Confronting Wagner with Stravinsky may not be as obvious as opposing Wagner to Verdi, but it definitely comes close. Stravinsky did cultivate outright anti-Wagnerianism, which is the most primitive form of post-Wagnerianism, and his first works are usually interpreted as a reaction to conventional musical forms. The latest concert by the Orquesta Nacional de España (ONE), conducted on this occasion by Christoph Eschenbach, explored this opposition and brought together two of the most Romantic works ever written by Wagner (Tristan und Isolde and Die Walküre) and Stravinsky’s The Rite of Spring. It wasn’t the most original of programmes, but the clarity and the boldness behind the performance almost turned the concert into an enlightening essay on contemporary music history.

Christian Eschenbach © Fernando Marcos
Christian Eschenbach
© Fernando Marcos
The first bars of Tristan’s Prelude immediately set the tone for the first part of the concert. Eschenbach underlined Wagner’s most conventional traits, expanding the musical phrases and slowing down the tempi to let the melody flow clean over the corrosive chromaticism of the score. All the edges of the score were softened, which tempered the inherent tension of the piece. The strings were at their best, producing a clean and rich sound that was able to live up to the task of recreating Wagner’s impossible musical architecture.

This tame version of Wagner was not enough to help Mathias Goerne in his unconvincing attempt at Marke’s monologue and Wotan’s farewell. A lieder singer with a fine but modest lyric baritone, Goerne was unable to overcome the technical challenges that these two characters pose to his voice. Marke’s and Wotan's bass-baritone tessitura is so far from his reach that he had to inflate the timbre artificially, losing flexibility and distorting his natural colour. Even his usually perfect German diction was compromised. As a consequence, he was so concentrated in sounding as Marke and Wotan that he forgot to define these complex characters through phrasing and acting. He did have some beautiful moments that reminded of his best lieder performances, notably in the ending of Marke's monologue, almost whispered to a silent hall, and in Wotan’s poignant kiss to Brünnhilde. The orchestra sounded a bit messy and saturated in the first part of Wotan’s Farewell, but it gave a sparkling rendition of the Magic Fire, in which all the orchestral layers stood out clearly.

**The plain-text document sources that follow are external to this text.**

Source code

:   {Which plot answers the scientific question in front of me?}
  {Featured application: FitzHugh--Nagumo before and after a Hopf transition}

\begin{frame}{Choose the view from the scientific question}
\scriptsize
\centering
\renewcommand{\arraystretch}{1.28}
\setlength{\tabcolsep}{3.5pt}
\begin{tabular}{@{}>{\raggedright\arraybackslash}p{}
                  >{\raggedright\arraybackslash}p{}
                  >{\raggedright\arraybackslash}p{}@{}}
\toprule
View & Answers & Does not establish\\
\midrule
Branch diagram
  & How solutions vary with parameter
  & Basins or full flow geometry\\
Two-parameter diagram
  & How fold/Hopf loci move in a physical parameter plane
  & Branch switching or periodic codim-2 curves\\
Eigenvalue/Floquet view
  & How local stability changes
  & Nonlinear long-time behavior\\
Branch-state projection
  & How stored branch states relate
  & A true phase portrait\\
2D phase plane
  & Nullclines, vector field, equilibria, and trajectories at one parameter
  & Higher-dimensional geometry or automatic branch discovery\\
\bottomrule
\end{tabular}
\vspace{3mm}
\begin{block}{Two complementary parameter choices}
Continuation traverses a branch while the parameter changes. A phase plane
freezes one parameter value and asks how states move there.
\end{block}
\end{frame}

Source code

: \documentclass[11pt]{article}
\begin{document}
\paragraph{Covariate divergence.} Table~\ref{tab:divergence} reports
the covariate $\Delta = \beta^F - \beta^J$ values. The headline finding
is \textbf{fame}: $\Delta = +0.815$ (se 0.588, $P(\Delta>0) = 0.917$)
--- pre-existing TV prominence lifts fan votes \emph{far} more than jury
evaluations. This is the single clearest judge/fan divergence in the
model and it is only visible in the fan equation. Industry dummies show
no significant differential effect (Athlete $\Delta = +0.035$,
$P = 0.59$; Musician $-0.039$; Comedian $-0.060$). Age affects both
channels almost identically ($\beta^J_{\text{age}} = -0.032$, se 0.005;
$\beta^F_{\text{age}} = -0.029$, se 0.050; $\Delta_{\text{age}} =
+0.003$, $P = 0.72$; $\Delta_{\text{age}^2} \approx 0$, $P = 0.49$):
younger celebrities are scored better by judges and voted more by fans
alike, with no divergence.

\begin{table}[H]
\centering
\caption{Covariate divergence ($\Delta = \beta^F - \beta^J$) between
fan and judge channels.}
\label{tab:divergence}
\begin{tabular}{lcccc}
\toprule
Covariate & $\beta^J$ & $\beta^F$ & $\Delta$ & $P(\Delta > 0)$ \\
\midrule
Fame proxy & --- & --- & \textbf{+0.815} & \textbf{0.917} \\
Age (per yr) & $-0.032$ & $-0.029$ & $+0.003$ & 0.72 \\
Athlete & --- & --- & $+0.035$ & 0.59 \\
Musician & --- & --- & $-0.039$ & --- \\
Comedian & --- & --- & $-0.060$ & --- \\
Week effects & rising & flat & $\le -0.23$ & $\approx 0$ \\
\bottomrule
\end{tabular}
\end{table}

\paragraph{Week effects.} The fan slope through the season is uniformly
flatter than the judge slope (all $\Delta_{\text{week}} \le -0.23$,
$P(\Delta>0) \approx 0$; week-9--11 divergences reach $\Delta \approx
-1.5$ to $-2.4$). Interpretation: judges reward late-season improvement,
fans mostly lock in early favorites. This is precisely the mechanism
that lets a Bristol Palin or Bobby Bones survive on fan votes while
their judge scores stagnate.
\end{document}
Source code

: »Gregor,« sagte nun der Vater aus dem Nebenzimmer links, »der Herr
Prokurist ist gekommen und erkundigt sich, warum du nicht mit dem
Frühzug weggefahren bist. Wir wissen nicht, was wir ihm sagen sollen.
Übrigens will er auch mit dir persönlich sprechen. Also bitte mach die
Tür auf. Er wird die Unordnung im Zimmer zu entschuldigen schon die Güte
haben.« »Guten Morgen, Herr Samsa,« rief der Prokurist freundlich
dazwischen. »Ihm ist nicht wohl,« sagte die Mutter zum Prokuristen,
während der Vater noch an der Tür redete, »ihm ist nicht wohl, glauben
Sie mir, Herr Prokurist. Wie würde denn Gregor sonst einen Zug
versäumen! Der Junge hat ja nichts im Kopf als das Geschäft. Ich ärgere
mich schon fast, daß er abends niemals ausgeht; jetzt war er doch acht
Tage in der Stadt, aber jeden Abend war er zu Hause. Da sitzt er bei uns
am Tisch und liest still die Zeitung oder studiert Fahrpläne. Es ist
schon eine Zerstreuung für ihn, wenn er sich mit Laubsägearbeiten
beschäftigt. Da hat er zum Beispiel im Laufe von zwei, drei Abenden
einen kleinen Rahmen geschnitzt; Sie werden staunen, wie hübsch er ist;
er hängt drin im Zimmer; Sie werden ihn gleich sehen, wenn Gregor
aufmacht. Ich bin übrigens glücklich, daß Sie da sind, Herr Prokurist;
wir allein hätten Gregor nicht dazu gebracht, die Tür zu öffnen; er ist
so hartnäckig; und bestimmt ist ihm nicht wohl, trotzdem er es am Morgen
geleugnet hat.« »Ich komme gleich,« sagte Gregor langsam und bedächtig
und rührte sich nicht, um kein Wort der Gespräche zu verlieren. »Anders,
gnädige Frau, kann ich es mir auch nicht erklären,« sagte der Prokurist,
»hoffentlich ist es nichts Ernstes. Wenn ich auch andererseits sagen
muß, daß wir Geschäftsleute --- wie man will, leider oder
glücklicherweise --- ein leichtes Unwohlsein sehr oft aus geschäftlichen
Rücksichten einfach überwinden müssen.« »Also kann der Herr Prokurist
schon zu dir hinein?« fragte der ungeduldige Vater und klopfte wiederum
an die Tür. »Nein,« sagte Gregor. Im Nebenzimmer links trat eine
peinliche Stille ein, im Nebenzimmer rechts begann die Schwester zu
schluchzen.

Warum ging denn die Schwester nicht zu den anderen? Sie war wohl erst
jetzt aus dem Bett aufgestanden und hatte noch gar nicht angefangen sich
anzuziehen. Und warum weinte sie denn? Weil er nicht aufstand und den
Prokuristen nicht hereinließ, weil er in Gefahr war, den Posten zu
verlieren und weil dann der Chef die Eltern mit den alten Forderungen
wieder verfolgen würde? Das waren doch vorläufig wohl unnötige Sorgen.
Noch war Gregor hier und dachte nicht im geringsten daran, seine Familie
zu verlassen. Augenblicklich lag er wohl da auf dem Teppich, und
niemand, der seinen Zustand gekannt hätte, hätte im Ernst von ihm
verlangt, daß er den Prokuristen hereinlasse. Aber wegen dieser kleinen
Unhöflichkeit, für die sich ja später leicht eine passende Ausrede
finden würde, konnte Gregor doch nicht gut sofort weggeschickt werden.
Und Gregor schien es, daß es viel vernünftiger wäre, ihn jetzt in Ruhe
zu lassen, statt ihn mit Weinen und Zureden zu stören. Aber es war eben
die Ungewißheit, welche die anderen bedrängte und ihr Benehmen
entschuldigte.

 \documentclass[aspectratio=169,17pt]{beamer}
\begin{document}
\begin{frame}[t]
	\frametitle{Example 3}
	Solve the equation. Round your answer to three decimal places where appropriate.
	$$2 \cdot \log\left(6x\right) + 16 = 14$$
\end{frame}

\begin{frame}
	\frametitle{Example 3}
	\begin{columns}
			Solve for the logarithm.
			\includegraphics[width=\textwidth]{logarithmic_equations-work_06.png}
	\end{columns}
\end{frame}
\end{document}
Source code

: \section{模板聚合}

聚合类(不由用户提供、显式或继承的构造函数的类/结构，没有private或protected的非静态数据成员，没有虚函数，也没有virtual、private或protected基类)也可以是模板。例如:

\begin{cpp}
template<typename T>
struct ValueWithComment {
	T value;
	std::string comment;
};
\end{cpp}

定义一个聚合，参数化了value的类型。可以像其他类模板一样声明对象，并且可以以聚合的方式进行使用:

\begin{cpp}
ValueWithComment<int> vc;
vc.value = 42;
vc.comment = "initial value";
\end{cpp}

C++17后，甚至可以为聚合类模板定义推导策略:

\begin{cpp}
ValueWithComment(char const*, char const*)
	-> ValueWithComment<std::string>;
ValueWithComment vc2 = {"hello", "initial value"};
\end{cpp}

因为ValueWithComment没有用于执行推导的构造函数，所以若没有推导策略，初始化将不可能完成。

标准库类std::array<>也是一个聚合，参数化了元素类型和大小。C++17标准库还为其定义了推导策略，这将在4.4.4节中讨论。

Mathias Goerne and Christian Eschenbach © Fernando Marcos
Mathias Goerne and Christian Eschenbach
© Fernando Marcos

The second part explained why Eschenbach had portrayed such a conventional and conservative approach to Wagner’s works. His Rite of Spring was stark and simplistic, steering clear of Stravinsky’s intellectual and controlled wildness. Rhythmic contrast was exaggerated and the volume and density of each section of the orchestra was always pushed to the limit, even causing some small mistakes. His Rite was truly primeval and deliberately masked the sophistication and the immense variety of colours that define this landmark score. But this sacrifice was done for a reason: even if Stravinsky’s score is less radical and more eclectic that it may seem at first blush, it truly sounded like a violent and uncompromising challenge to convention, represented in this concert by Wagner, conveniently depicted as a canonic authority. While the idea of spring and life in Wagner was sublimated by the leitmotif of Brünnhilde’s love, in Stravinsky it was blended with violence and suffering. Under this light, The Rite of Spring seemed an alternative musical version to the same plot, a radical variation on the same theme: tearing down Valhalla, taking Freia by force and sacrificing Brünnhilde were the only way to break an unbound and fruitful new musical path. Eschenbach made his point.